▶ **Problem to solve**:
Check each line of the records below for the word "Resume" and copy those where it appears.
**** Data shown
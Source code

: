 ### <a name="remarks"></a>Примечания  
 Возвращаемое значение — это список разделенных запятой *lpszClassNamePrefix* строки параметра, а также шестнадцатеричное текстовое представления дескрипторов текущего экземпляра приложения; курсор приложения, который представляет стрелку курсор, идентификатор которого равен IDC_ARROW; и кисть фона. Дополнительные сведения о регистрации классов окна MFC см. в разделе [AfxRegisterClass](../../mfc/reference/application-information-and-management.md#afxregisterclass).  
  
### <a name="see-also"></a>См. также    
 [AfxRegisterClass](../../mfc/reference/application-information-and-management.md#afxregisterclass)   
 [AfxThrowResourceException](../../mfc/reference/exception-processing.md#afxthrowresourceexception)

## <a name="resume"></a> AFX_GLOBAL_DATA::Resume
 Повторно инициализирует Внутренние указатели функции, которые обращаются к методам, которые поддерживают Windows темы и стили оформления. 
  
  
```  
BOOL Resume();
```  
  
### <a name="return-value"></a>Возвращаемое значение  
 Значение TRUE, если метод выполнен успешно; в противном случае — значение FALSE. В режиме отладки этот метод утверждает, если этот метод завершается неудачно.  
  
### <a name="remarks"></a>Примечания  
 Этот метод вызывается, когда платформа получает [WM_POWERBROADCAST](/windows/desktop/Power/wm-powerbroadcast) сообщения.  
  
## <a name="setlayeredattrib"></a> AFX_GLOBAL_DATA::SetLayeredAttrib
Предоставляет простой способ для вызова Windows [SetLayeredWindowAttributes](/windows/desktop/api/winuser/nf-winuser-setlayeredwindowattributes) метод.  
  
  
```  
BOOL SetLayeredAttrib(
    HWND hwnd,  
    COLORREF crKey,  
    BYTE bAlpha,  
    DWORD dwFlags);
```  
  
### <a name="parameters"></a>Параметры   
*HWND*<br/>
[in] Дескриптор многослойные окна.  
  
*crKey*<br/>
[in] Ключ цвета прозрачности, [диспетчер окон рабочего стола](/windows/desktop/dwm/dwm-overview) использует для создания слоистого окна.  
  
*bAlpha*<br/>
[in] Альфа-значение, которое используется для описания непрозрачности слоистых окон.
********
▶ **Expected output**:
## <a name="resume"></a> AFX_GLOBAL_DATA::Resume
BOOL Resume();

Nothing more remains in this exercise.